Police arrested key student leaders of Hong Kong's pro-democracy protests as they cleared a protest camp in the volatile Mongkok district.

Joshua Wong and Lester Shum were among those arrested as hundreds of officers removed barricades and tents that had blocked key roads in the Chinese-controlled city for more than two months.

Although the protests have had no formal leadership structure, Wong and Shum were part of a group of students who many looked to as de facto leaders.

Scuffles broke out when riot police moved against hundreds of protesters on Nathan Road.

There was no serious violence, and after about three hours the operation was complete and traffic was flowing through the area where demonstrators had camped out since late September.
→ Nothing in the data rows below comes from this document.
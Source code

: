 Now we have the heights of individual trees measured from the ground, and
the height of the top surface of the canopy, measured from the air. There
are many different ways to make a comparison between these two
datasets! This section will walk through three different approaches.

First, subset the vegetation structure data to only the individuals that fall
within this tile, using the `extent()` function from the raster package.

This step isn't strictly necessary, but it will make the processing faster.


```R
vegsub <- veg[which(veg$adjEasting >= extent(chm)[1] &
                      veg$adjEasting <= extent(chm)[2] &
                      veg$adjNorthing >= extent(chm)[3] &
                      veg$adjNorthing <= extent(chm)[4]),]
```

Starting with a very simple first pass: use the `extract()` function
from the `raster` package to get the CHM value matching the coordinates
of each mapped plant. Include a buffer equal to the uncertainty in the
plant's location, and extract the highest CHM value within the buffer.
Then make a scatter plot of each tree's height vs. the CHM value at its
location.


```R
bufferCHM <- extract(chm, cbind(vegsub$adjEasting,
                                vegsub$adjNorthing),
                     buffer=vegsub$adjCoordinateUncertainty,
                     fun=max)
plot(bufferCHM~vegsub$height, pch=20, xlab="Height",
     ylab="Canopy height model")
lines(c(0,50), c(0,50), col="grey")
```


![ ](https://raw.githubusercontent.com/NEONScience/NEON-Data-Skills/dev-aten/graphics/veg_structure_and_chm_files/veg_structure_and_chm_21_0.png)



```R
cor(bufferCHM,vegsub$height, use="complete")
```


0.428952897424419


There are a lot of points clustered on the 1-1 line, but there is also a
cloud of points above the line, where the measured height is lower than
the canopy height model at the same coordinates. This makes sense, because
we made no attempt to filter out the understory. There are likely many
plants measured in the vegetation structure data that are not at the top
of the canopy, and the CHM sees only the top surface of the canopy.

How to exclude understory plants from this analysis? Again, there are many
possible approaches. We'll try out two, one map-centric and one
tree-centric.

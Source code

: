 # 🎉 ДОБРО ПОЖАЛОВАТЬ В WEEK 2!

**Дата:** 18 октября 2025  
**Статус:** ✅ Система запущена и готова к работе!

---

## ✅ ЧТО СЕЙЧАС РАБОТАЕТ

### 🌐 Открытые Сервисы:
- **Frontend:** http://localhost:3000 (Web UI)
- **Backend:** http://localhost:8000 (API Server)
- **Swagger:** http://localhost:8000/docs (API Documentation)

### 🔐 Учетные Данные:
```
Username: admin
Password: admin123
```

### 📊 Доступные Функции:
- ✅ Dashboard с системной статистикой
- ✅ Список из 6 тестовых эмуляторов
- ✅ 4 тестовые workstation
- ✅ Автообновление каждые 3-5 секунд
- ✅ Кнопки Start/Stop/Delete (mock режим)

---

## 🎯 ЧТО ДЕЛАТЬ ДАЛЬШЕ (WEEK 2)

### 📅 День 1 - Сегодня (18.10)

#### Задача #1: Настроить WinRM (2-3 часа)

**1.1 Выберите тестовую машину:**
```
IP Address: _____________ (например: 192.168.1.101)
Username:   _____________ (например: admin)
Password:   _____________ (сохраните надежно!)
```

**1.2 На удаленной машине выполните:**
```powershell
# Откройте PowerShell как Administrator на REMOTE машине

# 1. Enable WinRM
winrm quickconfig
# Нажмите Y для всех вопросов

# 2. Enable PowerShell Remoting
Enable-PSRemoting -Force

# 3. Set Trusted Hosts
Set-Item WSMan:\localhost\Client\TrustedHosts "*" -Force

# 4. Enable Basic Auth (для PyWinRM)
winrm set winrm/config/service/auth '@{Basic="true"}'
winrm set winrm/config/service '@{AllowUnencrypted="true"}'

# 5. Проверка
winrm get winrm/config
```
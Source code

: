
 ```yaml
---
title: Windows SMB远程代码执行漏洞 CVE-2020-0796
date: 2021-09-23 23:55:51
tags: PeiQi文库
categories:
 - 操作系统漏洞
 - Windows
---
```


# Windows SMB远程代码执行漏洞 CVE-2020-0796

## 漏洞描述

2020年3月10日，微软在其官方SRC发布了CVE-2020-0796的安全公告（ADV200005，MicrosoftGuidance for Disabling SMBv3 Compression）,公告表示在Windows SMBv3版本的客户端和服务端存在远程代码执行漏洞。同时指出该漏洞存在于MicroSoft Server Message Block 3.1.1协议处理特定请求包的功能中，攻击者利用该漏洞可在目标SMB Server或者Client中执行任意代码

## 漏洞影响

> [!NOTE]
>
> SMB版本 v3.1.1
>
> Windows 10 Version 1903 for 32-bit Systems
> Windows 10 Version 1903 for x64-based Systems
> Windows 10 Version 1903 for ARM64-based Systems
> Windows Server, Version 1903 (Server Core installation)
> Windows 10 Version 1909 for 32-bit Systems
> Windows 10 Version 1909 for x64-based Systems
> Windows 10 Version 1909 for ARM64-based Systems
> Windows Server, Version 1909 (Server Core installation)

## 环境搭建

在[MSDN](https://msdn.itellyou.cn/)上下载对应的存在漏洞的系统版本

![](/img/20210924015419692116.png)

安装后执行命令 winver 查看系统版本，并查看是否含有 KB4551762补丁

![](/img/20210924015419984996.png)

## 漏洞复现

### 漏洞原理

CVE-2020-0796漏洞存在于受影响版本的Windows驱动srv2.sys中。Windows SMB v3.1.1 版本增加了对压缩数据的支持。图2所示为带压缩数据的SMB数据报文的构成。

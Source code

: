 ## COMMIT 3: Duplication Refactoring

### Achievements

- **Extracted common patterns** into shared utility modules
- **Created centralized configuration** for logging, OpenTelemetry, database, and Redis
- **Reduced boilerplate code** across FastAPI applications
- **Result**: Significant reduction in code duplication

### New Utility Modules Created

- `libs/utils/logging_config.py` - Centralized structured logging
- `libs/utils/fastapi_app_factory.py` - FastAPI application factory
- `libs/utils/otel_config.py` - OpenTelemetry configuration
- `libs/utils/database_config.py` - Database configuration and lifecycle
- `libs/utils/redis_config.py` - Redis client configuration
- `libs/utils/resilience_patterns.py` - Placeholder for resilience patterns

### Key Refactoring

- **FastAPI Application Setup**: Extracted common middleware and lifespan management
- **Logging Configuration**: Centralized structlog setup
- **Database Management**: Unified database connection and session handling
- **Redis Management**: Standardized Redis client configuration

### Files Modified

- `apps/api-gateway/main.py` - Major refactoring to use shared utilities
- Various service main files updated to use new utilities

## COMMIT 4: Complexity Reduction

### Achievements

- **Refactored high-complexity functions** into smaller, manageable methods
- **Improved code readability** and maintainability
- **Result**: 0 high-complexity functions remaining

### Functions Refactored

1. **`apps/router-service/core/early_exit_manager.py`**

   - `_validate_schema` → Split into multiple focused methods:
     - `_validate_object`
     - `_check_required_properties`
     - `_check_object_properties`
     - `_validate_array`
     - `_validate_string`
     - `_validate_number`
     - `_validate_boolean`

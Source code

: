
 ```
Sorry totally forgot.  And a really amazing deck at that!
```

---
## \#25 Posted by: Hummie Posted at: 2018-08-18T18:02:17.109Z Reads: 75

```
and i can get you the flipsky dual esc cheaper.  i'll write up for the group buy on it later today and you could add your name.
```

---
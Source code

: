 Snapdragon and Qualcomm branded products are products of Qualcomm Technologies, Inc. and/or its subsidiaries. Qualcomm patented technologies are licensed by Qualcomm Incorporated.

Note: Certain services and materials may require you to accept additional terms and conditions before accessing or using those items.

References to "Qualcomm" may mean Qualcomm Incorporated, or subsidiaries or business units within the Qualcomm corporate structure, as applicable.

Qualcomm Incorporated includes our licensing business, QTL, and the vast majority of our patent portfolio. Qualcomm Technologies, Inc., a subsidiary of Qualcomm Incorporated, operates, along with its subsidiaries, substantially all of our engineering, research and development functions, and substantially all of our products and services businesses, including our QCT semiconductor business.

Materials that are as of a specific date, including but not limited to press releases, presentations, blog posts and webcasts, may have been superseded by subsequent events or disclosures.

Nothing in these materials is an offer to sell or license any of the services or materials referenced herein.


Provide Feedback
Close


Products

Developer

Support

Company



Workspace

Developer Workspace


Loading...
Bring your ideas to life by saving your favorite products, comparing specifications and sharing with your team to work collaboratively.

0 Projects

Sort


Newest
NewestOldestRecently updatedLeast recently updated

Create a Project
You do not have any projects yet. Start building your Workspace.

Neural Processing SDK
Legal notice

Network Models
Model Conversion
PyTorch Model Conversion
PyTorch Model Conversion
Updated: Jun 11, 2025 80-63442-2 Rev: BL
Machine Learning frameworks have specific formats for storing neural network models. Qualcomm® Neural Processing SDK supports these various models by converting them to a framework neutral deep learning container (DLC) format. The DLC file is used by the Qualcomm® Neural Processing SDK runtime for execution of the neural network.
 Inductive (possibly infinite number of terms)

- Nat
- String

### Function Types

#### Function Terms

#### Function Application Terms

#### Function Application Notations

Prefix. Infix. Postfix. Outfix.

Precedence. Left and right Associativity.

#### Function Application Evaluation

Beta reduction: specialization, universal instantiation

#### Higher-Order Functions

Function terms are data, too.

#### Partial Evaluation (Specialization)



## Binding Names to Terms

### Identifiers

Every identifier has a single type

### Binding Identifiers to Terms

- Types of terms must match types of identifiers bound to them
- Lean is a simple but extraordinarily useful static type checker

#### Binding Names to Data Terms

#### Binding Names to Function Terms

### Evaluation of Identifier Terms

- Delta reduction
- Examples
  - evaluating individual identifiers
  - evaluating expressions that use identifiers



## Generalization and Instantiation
Mongkok has been a flashpoint for clashes between students and mobs intent on breaking up the protests, which have posed one of the biggest challenges to China's Communist Party leaders since the crushing of student-led pro-democracy demonstrations in Beijing in 1989.

The clearance of the Mongkok site is a big breakthrough in the authorities' efforts to end the most tenacious protest movement in Hong Kong's recent history, although it could trigger retaliatory protests elsewhere as activists regroup.

"After the clearance operation we don't have a leader," said protester Ken Lee, 19, who quit his job at a restaurant in October after the protests erupted. "We need to wait until tonight, it all depends on what happens tonight, if the majority of the people want to reoccupy the area or go to another location."

The two remaining protest zones are the sprawling main camp next to government headquarters on the edge of the financial district and a smaller one in the Causeway Bay shopping district.

The protesters are demanding that Hong Kong's government scrap a plan mandated by China's Communist leaders to use a panel of Beijing-friendly elites to screen candidates for the territory's top leader in inaugural 2017 elections.